*** Records supplied ***

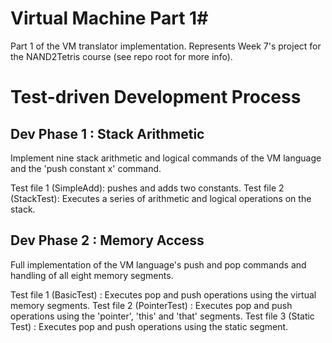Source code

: # Virtual Machine Part 1#
Part 1 of the VM translator implementation. Represents Week 7's project for the NAND2Tetris course (see repo root for more info).

# Test-driven Development Process #

Dev Phase 1 : Stack Arithmetic
--------
Implement nine stack arithmetic and logical commands of the VM language and the 'push constant x' command.

Test file 1 (SimpleAdd): pushes and adds two constants.
Test file 2 (StackTest): Executes a series of arithmetic and logical operations on the stack.

Dev Phase 2 : Memory Access
--------
Full implementation of the VM language's push and pop commands and handling of all eight memory segments.

Test file 1 (BasicTest) : Executes pop and push operations using the virtual memory segments.
Test file 2 (PointerTest) : Executes pop and push operations using the 'pointer', 'this' and 'that' segments.
Test file 3 (Static Test) : Executes pop and push operations using the static segment.
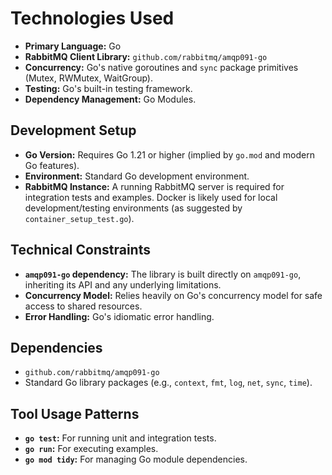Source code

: # Technologies Used

*   **Primary Language:** Go
*   **RabbitMQ Client Library:** `github.com/rabbitmq/amqp091-go`
*   **Concurrency:** Go's native goroutines and `sync` package primitives (Mutex, RWMutex, WaitGroup).
*   **Testing:** Go's built-in testing framework.
*   **Dependency Management:** Go Modules.

## Development Setup

*   **Go Version:** Requires Go 1.21 or higher (implied by `go.mod` and modern Go features).
*   **Environment:** Standard Go development environment.
*   **RabbitMQ Instance:** A running RabbitMQ server is required for integration tests and examples. Docker is likely used for local development/testing environments (as suggested by `container_setup_test.go`).

## Technical Constraints

*   **`amqp091-go` dependency:** The library is built directly on `amqp091-go`, inheriting its API and any underlying limitations.
*   **Concurrency Model:** Relies heavily on Go's concurrency model for safe access to shared resources.
*   **Error Handling:** Go's idiomatic error handling.

## Dependencies

*   `github.com/rabbitmq/amqp091-go`
*   Standard Go library packages (e.g., `context`, `fmt`, `log`, `net`, `sync`, `time`).

## Tool Usage Patterns

*   **`go test`:** For running unit and integration tests.
*   **`go run`:** For executing examples.
*   **`go mod tidy`:** For managing Go module dependencies.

***

Repeat exactly the lines above from the one with "Go development environment." up to and including the one with "## Dependencies". No other line belongs in the reply.

Response →
*   **Environment:** Standard Go development environment.
*   **RabbitMQ Instance:** A running RabbitMQ server is required for integration tests and examples. Docker is likely used for local development/testing environments (as suggested by `container_setup_test.go`).

## Technical Constraints

*   **`amqp091-go` dependency:** The library is built directly on `amqp091-go`, inheriting its API and any underlying limitations.
*   **Concurrency Model:** Relies heavily on Go's concurrency model for safe access to shared resources.
*   **Error Handling:** Go's idiomatic error handling.

## Dependencies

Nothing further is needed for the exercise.